My guess is that would be a much cheaper alternative, too, considering the price of gasoline and diesel fuel — and much safer, without a doubt.

AB: Apart from the dangers of lighting a fire, you’re also putting a hazardous substance on the field. Can you tell us a bit about why that might be dangerous?

Gill: I'm not an expert in the area of dealing with hazardous waste, but that's certainly what they were creating. Oil and fuel is something that will stay in the soil for a very long time, I know at least that much, and even as it's burned away there's still going to be some residue in that soil. Those oily residues can also move in the soil, so when it rains on that area, even if they didn't apply gasoline to the grass area, water will move the residues into those grass areas and eventually kill the grass, and very likely just sterilize that soil.

I don't know how long it could stay in the soil, but I imagine it could be a very long time if it's not removed and dealt with as a hazardous waste.

AB: How might cleanup or mitigation efforts be handled after something like this? 

Gill: Well, I've never lit a field on fire — but I can imagine that what's required is you're going to have to bring in a loader to excavate that soil, and I'm guessing here, but at least 6 to 8 inches from where they can find soil, and dispose of that. Soil that's been soaked in any kind of a fuel or oil is not something you can easily dispose of, I would think it could be easily considered a hazardous waste, which obviously drives the cost of disposal up right away.

You could equate it to removing a fuel tank that's been buried at an old gas station site for a very long time. The EPA looks at those as hazardous sites, and they do a lot of testing to verify that the fuel has not leaked out of those tanks and if they have they have to excavate beyond any reading of oil in the soil. And I don't know exactly how far, but they have to excavate beyond — they've got to remove all evidence of that fuel or oil that might be in the soil.

AB: How might the notion of using gasoline and fires to dry a field have gotten into people’s heads?

Gill: I would find it hard to believe that any qualified facility manager would ever do something like that, or would ever condone doing something like that — so that's why I'm guessing it was maybe a volunteer or someone who really just doesn't know any better. They probably should've asked the question in advance, 'Is this a good idea?' Most reasonable people would say 'No, that's not a good idea.' 

AB: What are some other methods folks could use to dry a field?

Gill: There are what's called puddle pillows, there are absorbents that can be used to absorb water. We've used, in some cases, a tennis court squeegee, where we have just the right amount of moisture on the surface just to roll that across the surface. Really anything that will absorb water, or if you've got an area that's standing in water, use a pump to pump that water away. There are multiple ways to deal with water.

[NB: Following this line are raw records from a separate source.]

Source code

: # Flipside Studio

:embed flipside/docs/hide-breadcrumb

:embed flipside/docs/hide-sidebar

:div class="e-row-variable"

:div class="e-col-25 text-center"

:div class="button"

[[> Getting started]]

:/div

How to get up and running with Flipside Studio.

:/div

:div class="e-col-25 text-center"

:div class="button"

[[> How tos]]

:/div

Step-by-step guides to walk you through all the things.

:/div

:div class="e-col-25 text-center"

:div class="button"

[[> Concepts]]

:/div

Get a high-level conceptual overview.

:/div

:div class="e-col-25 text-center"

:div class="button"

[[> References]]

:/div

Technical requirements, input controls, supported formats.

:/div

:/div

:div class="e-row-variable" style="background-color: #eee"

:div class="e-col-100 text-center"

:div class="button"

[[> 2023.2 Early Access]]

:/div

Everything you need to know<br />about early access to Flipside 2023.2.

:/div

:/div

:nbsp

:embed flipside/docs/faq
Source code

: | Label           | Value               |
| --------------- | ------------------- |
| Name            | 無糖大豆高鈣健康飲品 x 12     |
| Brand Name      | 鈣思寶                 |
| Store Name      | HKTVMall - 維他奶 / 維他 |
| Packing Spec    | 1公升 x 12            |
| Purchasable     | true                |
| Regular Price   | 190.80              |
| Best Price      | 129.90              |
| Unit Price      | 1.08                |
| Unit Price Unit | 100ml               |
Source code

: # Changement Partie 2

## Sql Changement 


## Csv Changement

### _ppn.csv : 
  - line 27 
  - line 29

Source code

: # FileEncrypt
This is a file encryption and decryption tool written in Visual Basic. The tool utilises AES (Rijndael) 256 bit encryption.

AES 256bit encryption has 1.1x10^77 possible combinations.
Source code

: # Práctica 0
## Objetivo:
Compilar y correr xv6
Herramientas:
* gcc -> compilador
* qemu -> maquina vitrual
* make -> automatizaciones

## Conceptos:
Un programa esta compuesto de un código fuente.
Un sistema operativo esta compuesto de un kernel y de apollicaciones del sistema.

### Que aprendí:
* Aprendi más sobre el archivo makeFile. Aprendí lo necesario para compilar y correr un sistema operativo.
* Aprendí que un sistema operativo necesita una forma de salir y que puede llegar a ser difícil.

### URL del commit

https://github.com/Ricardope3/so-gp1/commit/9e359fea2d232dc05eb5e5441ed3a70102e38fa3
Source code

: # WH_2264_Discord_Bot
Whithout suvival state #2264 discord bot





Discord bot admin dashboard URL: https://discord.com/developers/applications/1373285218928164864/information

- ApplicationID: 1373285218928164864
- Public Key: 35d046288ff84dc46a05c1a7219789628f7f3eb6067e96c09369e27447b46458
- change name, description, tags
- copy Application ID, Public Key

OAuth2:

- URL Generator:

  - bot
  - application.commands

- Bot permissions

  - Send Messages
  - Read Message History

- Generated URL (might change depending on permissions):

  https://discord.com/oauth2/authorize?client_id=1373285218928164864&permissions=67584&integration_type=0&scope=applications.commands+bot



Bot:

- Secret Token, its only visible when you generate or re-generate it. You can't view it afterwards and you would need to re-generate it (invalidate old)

Now, I will say that the best way really is to prevent standing water. And that's really done by having a qualified sports turf manager, number one, but someone who can maintain the grade. Skinned infields are typically graded to about a half-percent slope, that allows water to surface drain off of the field, and that's not so much of a slope that it affects say, a bunted ball for example. As long as you're maintaining that grade and preventing any standing water by filling low spots and maintaining the infield, it should never be an issue in the first place.